**Task to carry out**
Please output the data below exactly as given, starting at its first line and stopping after the line that contains "- date_published: 2024-09-17T15:19:33+00:00".

[[ Data extract open ]]

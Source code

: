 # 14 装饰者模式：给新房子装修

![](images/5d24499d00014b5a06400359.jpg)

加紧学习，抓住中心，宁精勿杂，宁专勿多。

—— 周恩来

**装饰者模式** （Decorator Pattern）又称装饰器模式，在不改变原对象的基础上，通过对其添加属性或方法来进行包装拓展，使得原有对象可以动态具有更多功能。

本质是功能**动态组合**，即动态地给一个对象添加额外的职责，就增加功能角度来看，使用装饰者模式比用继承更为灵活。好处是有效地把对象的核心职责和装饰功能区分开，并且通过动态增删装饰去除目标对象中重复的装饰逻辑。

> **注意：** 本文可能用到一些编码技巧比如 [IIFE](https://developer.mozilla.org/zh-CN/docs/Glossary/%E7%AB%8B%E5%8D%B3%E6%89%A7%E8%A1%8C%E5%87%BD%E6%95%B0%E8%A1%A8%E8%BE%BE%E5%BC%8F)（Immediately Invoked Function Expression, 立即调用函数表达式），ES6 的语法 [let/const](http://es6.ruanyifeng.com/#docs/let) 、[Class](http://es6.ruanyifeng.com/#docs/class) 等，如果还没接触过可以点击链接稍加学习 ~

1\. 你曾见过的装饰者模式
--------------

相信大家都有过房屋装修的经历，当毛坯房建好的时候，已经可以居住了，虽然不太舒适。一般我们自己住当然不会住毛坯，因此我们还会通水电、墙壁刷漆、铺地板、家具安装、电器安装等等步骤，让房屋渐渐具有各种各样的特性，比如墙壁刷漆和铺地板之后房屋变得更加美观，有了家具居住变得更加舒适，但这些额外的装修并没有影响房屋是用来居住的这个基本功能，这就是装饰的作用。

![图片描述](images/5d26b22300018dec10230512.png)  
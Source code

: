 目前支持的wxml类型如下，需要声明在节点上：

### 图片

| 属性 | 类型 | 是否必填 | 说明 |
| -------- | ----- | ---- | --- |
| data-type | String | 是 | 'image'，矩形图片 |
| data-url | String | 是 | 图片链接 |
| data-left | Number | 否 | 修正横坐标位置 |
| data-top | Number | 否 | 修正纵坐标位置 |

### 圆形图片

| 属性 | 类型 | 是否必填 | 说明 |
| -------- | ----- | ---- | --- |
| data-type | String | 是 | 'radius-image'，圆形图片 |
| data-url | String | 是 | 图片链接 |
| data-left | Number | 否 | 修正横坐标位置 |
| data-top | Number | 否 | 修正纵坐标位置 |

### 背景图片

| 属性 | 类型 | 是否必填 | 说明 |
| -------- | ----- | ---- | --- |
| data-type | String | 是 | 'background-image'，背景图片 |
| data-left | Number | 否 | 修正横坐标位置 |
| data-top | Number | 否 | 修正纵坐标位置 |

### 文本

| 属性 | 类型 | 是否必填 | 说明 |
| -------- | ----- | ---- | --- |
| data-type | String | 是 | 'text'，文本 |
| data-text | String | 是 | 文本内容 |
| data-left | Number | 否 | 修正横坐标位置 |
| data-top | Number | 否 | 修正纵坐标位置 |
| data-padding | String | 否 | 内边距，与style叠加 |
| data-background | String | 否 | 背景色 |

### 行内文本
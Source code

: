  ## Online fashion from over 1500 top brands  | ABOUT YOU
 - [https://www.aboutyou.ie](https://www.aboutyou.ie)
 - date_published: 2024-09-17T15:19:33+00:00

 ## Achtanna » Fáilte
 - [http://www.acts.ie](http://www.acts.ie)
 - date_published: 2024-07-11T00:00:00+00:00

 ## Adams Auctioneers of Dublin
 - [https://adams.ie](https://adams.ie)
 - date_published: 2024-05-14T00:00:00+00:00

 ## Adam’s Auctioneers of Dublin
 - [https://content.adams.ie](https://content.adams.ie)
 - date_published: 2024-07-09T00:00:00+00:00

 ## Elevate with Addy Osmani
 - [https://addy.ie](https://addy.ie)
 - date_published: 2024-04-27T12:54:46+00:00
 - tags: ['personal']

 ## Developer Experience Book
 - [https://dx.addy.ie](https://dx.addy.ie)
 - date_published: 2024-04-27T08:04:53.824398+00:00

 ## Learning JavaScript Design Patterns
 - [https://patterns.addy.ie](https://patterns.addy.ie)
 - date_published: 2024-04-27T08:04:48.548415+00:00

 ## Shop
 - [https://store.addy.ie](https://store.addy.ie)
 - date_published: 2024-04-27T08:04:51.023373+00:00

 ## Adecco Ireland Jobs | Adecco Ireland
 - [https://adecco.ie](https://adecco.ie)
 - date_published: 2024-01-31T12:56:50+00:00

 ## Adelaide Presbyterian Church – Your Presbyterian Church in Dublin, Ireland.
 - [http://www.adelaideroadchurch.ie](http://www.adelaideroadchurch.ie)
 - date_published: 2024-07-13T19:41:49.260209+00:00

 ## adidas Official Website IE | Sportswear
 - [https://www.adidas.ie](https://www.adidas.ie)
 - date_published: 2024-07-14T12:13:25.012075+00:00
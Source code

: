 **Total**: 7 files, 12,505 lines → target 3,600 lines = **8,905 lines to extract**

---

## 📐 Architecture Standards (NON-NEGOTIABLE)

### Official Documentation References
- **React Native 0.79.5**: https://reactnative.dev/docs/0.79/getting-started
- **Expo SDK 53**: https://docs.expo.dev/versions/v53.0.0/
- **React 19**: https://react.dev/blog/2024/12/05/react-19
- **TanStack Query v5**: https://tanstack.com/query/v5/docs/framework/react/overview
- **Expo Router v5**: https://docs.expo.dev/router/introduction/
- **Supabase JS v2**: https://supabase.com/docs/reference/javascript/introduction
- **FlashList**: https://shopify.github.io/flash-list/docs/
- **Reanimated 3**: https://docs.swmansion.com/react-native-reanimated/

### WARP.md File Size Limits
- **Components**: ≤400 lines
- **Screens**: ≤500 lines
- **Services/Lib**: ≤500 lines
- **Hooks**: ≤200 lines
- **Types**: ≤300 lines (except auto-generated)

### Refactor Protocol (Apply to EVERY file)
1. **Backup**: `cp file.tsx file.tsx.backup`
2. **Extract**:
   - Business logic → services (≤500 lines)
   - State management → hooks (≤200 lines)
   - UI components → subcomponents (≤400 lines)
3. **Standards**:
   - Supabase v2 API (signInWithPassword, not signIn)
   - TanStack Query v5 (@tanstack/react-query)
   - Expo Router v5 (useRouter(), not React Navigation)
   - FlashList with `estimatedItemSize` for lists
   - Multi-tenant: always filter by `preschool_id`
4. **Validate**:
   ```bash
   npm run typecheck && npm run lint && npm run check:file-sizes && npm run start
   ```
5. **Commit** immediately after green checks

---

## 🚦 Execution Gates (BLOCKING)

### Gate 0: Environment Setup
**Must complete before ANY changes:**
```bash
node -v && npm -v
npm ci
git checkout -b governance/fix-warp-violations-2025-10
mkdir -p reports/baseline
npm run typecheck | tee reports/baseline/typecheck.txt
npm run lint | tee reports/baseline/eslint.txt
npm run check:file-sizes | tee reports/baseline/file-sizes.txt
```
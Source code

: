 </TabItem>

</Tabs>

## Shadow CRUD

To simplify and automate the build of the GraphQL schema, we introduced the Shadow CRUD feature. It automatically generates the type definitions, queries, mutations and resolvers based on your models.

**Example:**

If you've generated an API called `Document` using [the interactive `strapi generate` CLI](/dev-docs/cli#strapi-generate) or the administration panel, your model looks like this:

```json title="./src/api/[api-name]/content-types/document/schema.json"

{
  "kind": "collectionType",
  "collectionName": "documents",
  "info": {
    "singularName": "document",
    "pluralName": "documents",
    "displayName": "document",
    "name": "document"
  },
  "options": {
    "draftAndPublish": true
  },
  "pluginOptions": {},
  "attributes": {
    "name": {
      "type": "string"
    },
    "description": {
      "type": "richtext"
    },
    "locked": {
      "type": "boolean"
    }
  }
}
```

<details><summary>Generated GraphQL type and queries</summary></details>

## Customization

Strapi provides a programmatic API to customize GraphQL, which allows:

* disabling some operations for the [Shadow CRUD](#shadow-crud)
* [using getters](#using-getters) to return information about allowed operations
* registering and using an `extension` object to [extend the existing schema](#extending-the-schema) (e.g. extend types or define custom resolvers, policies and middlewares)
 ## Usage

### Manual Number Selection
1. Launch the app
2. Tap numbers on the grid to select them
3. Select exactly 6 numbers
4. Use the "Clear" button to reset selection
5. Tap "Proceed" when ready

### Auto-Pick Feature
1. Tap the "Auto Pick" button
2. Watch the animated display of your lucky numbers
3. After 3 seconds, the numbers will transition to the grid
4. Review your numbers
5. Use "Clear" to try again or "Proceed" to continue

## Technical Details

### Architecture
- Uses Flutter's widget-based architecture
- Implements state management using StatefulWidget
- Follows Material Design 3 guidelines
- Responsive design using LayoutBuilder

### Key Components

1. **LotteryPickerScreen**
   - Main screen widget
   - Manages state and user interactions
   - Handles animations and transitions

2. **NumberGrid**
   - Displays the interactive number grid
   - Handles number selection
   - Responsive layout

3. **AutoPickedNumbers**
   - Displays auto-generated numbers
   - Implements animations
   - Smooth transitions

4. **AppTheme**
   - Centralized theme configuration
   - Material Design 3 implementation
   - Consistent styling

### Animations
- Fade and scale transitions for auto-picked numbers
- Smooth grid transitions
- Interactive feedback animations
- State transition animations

[[ Data extract closed ]]

**Answer for this exercise**
Source code

: # 14 装饰者模式：给新房子装修

![](images/5d24499d00014b5a06400359.jpg)

加紧学习，抓住中心，宁精勿杂，宁专勿多。

—— 周恩来

**装饰者模式** （Decorator Pattern）又称装饰器模式，在不改变原对象的基础上，通过对其添加属性或方法来进行包装拓展，使得原有对象可以动态具有更多功能。

本质是功能**动态组合**，即动态地给一个对象添加额外的职责，就增加功能角度来看，使用装饰者模式比用继承更为灵活。好处是有效地把对象的核心职责和装饰功能区分开，并且通过动态增删装饰去除目标对象中重复的装饰逻辑。

> **注意：** 本文可能用到一些编码技巧比如 [IIFE](https://developer.mozilla.org/zh-CN/docs/Glossary/%E7%AB%8B%E5%8D%B3%E6%89%A7%E8%A1%8C%E5%87%BD%E6%95%B0%E8%A1%A8%E8%BE%BE%E5%BC%8F)（Immediately Invoked Function Expression, 立即调用函数表达式），ES6 的语法 [let/const](http://es6.ruanyifeng.com/#docs/let) 、[Class](http://es6.ruanyifeng.com/#docs/class) 等，如果还没接触过可以点击链接稍加学习 ~

1\. 你曾见过的装饰者模式
--------------

相信大家都有过房屋装修的经历，当毛坯房建好的时候，已经可以居住了，虽然不太舒适。一般我们自己住当然不会住毛坯，因此我们还会通水电、墙壁刷漆、铺地板、家具安装、电器安装等等步骤，让房屋渐渐具有各种各样的特性，比如墙壁刷漆和铺地板之后房屋变得更加美观，有了家具居住变得更加舒适，但这些额外的装修并没有影响房屋是用来居住的这个基本功能，这就是装饰的作用。

![图片描述](images/5d26b22300018dec10230512.png)  
Source code

: 目前支持的wxml类型如下，需要声明在节点上：

### 图片

| 属性 | 类型 | 是否必填 | 说明 |
| -------- | ----- | ---- | --- |
| data-type | String | 是 | 'image'，矩形图片 |
| data-url | String | 是 | 图片链接 |
| data-left | Number | 否 | 修正横坐标位置 |
| data-top | Number | 否 | 修正纵坐标位置 |

### 圆形图片

| 属性 | 类型 | 是否必填 | 说明 |
| -------- | ----- | ---- | --- |
| data-type | String | 是 | 'radius-image'，圆形图片 |
| data-url | String | 是 | 图片链接 |
| data-left | Number | 否 | 修正横坐标位置 |
| data-top | Number | 否 | 修正纵坐标位置 |

### 背景图片

| 属性 | 类型 | 是否必填 | 说明 |
| -------- | ----- | ---- | --- |
| data-type | String | 是 | 'background-image'，背景图片 |
| data-left | Number | 否 | 修正横坐标位置 |
| data-top | Number | 否 | 修正纵坐标位置 |

### 文本

| 属性 | 类型 | 是否必填 | 说明 |
| -------- | ----- | ---- | --- |
| data-type | String | 是 | 'text'，文本 |
| data-text | String | 是 | 文本内容 |
| data-left | Number | 否 | 修正横坐标位置 |
| data-top | Number | 否 | 修正纵坐标位置 |
| data-padding | String | 否 | 内边距，与style叠加 |
| data-background | String | 否 | 背景色 |

### 行内文本
Source code

:  ## Online fashion from over 1500 top brands  | ABOUT YOU
 - [https://www.aboutyou.ie](https://www.aboutyou.ie)
 - date_published: 2024-09-17T15:19:33+00:00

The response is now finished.